The second Cliburn International Junior Piano Competition and festival came to a close last Saturday after 23 pre-selected pianists representing countries from around the world participated in the week-long competition in Dallas. The competitors, aged 13 through 17, were expected to play over 90 minutes of music for the first three rounds—preliminary, quarterfinal, and semifinal—at SMU’s Caruth Auditorium, and a complete concerto with the Dallas Symphony Orchestra under the baton of former DSO assistant conductor Ruth Reinhardt at the Morton H. Meyerson Symphony Center. Pianist and SMU artist-in-residence Alessio Bax served as chairman of the jury.
The Cliburn Junior competition was established to encourage artists of the future and to provide them with an international platform, which is especially crucial for students with aspirations of becoming professional musicians. The festival is also an important part of the Cliburn experience; the competitors that do not advance along with 14 selected non-competing participants attend master classes, seminars, and workshops led by guest artists and previous Cliburn winners.
This year’s festival was held in Dallas after moving from Fort Worth, where “the” Cliburn competition happens quadrennially for pianists ages 18 to 30. According to a statement by Cliburn CEO and president Jacques Marquis, the Cliburn Junior will return to Dallas for 2023.
“One key to continuing the Cliburn’s strategic advancement is to continuously reach a broader community, both around the world and in our own backyard,” Marquis said in a statement. “We believe it will expose the Cliburn to a greater audience base in the region, as well as bring fantastic new partnerships with SMU, the Dallas Symphony Orchestra, and more to come.”
16-year-old Australian piano prodigy Shuan Hern Lee took home the first prize and a cash award of $15,000, while Eva Gevorgyan, 15, representing Russia and Armenia, won second place and $10,000. South Korean pianist JiWon Yang took home third prize and $5,000. All of the final performances earned standing ovations from the audience at the Meyerson. Gevorgyan touched the audience with the glistening theme of the Paganini, Yang impressed with her solid control of the Tchaikovsky, and Lee’s grand Rachmaninoff No. 3 stunned audiences with his admirable virtuosity.

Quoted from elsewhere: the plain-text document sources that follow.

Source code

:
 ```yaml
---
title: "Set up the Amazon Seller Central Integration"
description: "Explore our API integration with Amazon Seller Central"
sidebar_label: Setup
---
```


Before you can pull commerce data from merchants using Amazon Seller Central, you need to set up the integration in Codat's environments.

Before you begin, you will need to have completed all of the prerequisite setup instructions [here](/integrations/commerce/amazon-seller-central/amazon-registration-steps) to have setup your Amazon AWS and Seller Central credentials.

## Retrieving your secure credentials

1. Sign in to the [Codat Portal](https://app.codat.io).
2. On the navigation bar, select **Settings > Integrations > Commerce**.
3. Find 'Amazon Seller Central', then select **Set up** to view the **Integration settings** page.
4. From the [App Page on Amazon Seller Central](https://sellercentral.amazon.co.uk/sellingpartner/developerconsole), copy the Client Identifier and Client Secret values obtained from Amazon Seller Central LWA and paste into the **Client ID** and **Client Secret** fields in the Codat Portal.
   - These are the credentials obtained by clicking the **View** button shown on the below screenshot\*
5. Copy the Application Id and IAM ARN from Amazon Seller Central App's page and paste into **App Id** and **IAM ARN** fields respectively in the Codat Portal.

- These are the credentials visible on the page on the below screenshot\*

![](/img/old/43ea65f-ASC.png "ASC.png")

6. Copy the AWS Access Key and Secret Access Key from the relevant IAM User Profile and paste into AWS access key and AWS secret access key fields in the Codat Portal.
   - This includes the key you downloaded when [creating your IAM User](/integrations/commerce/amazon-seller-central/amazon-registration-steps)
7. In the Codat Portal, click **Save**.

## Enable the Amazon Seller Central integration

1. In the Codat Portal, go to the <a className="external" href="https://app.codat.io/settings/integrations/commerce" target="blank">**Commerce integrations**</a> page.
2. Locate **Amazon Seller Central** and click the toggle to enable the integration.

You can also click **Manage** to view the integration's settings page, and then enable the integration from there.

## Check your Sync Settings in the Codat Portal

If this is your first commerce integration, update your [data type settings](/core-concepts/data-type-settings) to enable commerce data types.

Gold-medalist Lee says that the Cliburn has been an amazing opportunity for him to learn. “It’s been a really extraordinary experience; I’ve enjoyed every single moment here. The Dallas audience has been really nice and welcoming, and the city’s fantastic.”
But when asked what’s in his future plans, the young musician is unsure. “I honestly don’t know,” Lee says. “I’m going to do my best, finish my Bachelor of Arts at the University of Western Australia for now, and after that I’ll see where I go next.”
The developmental years of an artist’s career are arguably the most challenging, as emotional and musical growth comes naturally with space and experience. However, based on the level of performances and audience atmosphere from this past week, the Cliburn Junior engages the high level of professional competition with the performer-friendly experience that the main Cliburn competition–which is already the best of its kind–is known for, proving once again that it’s shaping up to be one of the most prestigious competitions available to young artists.
“I have to share some numbers with you,” said Marquis at Saturday’s awards ceremony. “We have four-and-a-half million views of the competition of the last 10 days, and that will only go up in the next few months. We have three million minutes of music watched in 120 different countries. It was said that we would bring the eyes of the world to Dallas. We delivered.”